§ **WORK TO BE COMPLETED**
Only one stretch of the listing below is wanted. Give it again exactly, from the line with "Indonesia 8(4): 89-96.</span></p>" through the line with "Embryo 6 (1):88-95.</span></p>".

§ **ENTRIES PROVIDED**
((

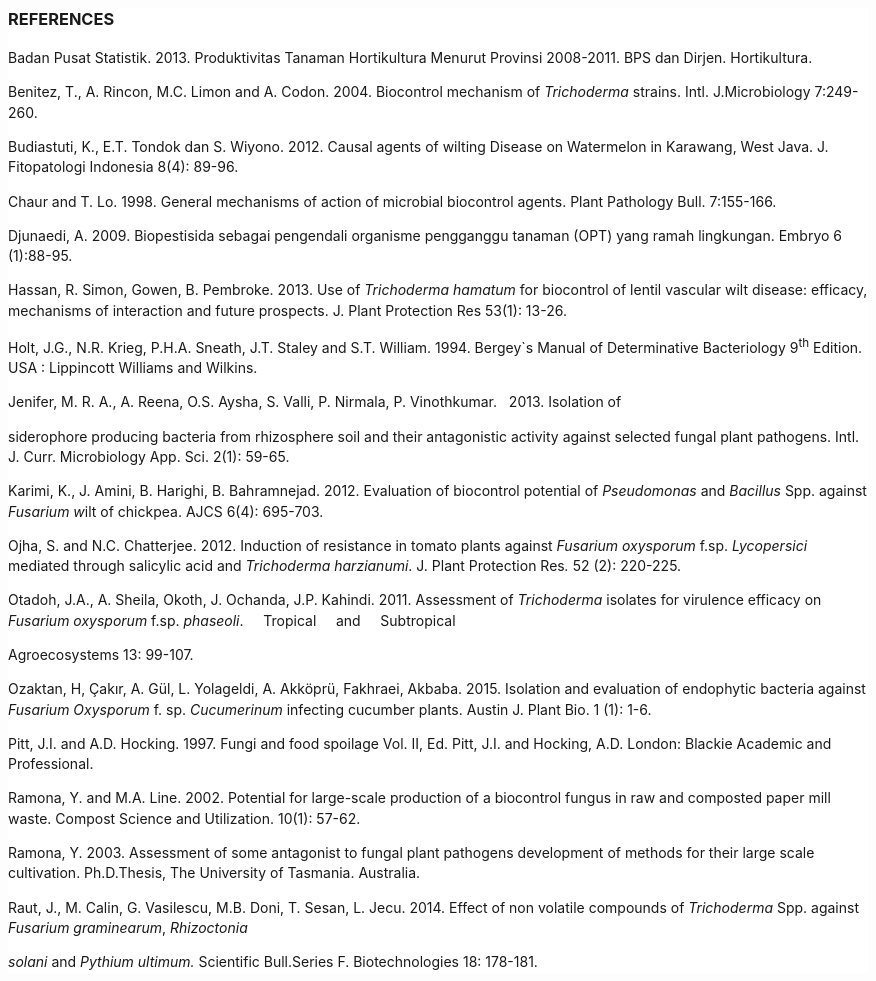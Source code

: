 <h3><a name="bookmark26"></a><span class="font7" style="font-weight:bold;"><a name="bookmark27"></a>REFERENCES</span></h3>
<p><span class="font7">Badan Pusat Statistik. 2013. Produktivitas Tanaman Hortikultura Menurut Provinsi 2008-2011. BPS dan Dirjen. Hortikultura.</span></p>
<p><span class="font7">Benitez, T., A. Rincon, M.C. Limon and A. Codon. 2004. Biocontrol mechanism of </span><span class="font7" style="font-style:italic;">Trichoderma</span><span class="font7"> strains. Intl. J.Microbiology 7:249-260.</span></p>
<p><span class="font7">Budiastuti, K., E.T. Tondok dan S. Wiyono. 2012. Causal agents of wilting Disease on Watermelon in Karawang, West Java. J. Fitopatologi Indonesia 8(4): 89-96.</span></p>
<p><span class="font7">Chaur and T. Lo. 1998. General mechanisms of action of microbial biocontrol agents. Plant Pathology Bull. 7:155-166.</span></p>
<p><span class="font7">Djunaedi, A. 2009. Biopestisida sebagai pengendali organisme pengganggu tanaman (OPT) yang ramah lingkungan. Embryo 6 (1):88-95.</span></p>
<p><span class="font7">Hassan, R. Simon, Gowen, B. Pembroke. 2013. Use of </span><span class="font7" style="font-style:italic;">Trichoderma hamatum</span><span class="font7"> for biocontrol of lentil vascular wilt disease: efficacy, mechanisms of interaction and future prospects. J. Plant Protection Res 53(1): 13-26.</span></p>
<p><span class="font7">Holt, J.G., N.R. Krieg, P.H.A. Sneath, J.T. Staley and S.T. William. 1994. Bergey`s Manual of Determinative Bacteriology 9<sup>th</sup> Edition. USA : Lippincott Williams and Wilkins.</span></p>
<p><span class="font7">Jenifer, M. R. A., A. Reena, O.S. Aysha, S. Valli, P. Nirmala, P. Vinothkumar. &nbsp;&nbsp;2013. Isolation of</span></p>
<p><span class="font7">siderophore producing bacteria from rhizosphere soil and their antagonistic activity against selected fungal plant pathogens. Intl. J. Curr. Microbiology App. Sci. 2(1): 59-65.</span></p>
<p><span class="font7">Karimi, K., J. Amini, B. Harighi, B. Bahramnejad. 2012. Evaluation of biocontrol potential of </span><span class="font7" style="font-style:italic;">Pseudomonas</span><span class="font7"> and </span><span class="font7" style="font-style:italic;">Bacillus</span><span class="font7"> Spp. against </span><span class="font7" style="font-style:italic;">Fusarium w</span><span class="font7">ilt of chickpea. AJCS 6(4): 695-703.</span></p>
<p><span class="font7">Ojha, S. and N.C. Chatterjee. 2012. Induction of resistance in tomato plants against </span><span class="font7" style="font-style:italic;">Fusarium oxysporum</span><span class="font7"> f.sp. </span><span class="font7" style="font-style:italic;">Lycopersici</span><span class="font7"> mediated through salicylic acid and </span><span class="font7" style="font-style:italic;">Trichoderma harzianumi</span><span class="font7">. J. Plant Protection Res</span><span class="font7" style="font-style:italic;">.</span><span class="font7"> 52 (2): 220-225.</span></p>
<p><span class="font7">Otadoh, J.A., A. Sheila, Okoth, J. Ochanda, J.P. Kahindi. 2011. Assessment of </span><span class="font7" style="font-style:italic;">Trichoderma</span><span class="font7"> isolates for virulence efficacy on </span><span class="font7" style="font-style:italic;">Fusarium oxysporum</span><span class="font7"> f.sp. </span><span class="font7" style="font-style:italic;">phaseoli</span><span class="font7">. &nbsp;&nbsp;&nbsp;&nbsp;Tropical &nbsp;&nbsp;&nbsp;&nbsp;and &nbsp;&nbsp;&nbsp;&nbsp;Subtropical</span></p>
<p><span class="font7">Agroecosystems 13: 99-107.</span></p>
<p><span class="font7">Ozaktan, H, Çakır, A. Gül, L. Yolageldi, A. Akköprü, Fakhraei, Akbaba. 2015. Isolation and evaluation of endophytic bacteria against </span><span class="font7" style="font-style:italic;">Fusarium Oxysporum</span><span class="font7"> f. sp. </span><span class="font7" style="font-style:italic;">Cucumerinum</span><span class="font7"> infecting cucumber plants. Austin J. Plant Bio. 1 (1): 1-6.</span></p>
<p><span class="font7">Pitt, J.I. and A.D. Hocking. 1997. Fungi and food spoilage Vol. II, Ed. Pitt, J.I. and Hocking, A.D. London: Blackie Academic and Professional.</span></p>
<p><span class="font7">Ramona, Y. and M.A. Line. 2002. Potential for large-scale production of a biocontrol fungus in raw and composted paper mill waste. Compost Science and Utilization. 10(1): 57-62.</span></p>
<p><span class="font7">Ramona, Y. 2003. Assessment of some antagonist to fungal plant pathogens development of methods for their large scale cultivation. Ph.D.Thesis, The University of Tasmania. Australia.</span></p>
<p><span class="font7">Raut, J., M. Calin, G. Vasilescu, M.B. Doni, T. Sesan, L. Jecu. 2014. Effect of non volatile compounds of </span><span class="font7" style="font-style:italic;">Trichoderma </span><span class="font7">Spp. against </span><span class="font7" style="font-style:italic;">Fusarium graminearum</span><span class="font7">, </span><span class="font7" style="font-style:italic;">Rhizoctonia</span></p>
<p><span class="font7" style="font-style:italic;">solani</span><span class="font7"> and </span><span class="font7" style="font-style:italic;">Pythium ultimum.</span><span class="font7"> Scientific Bull.Series F. Biotechnologies 18: 178-181.</span></p>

))

§ **FINISHED TASK**
<p><span class="font7">Budiastuti, K., E.T. Tondok dan S. Wiyono. 2012. Causal agents of wilting Disease on Watermelon in Karawang, West Java. J. Fitopatologi Indonesia 8(4): 89-96.</span></p>
<p><span class="font7">Chaur and T. Lo. 1998. General mechanisms of action of microbial biocontrol agents. Plant Pathology Bull. 7:155-166.</span></p>
<p><span class="font7">Djunaedi, A. 2009. Biopestisida sebagai pengendali organisme pengganggu tanaman (OPT) yang ramah lingkungan. Embryo 6 (1):88-95.</span></p>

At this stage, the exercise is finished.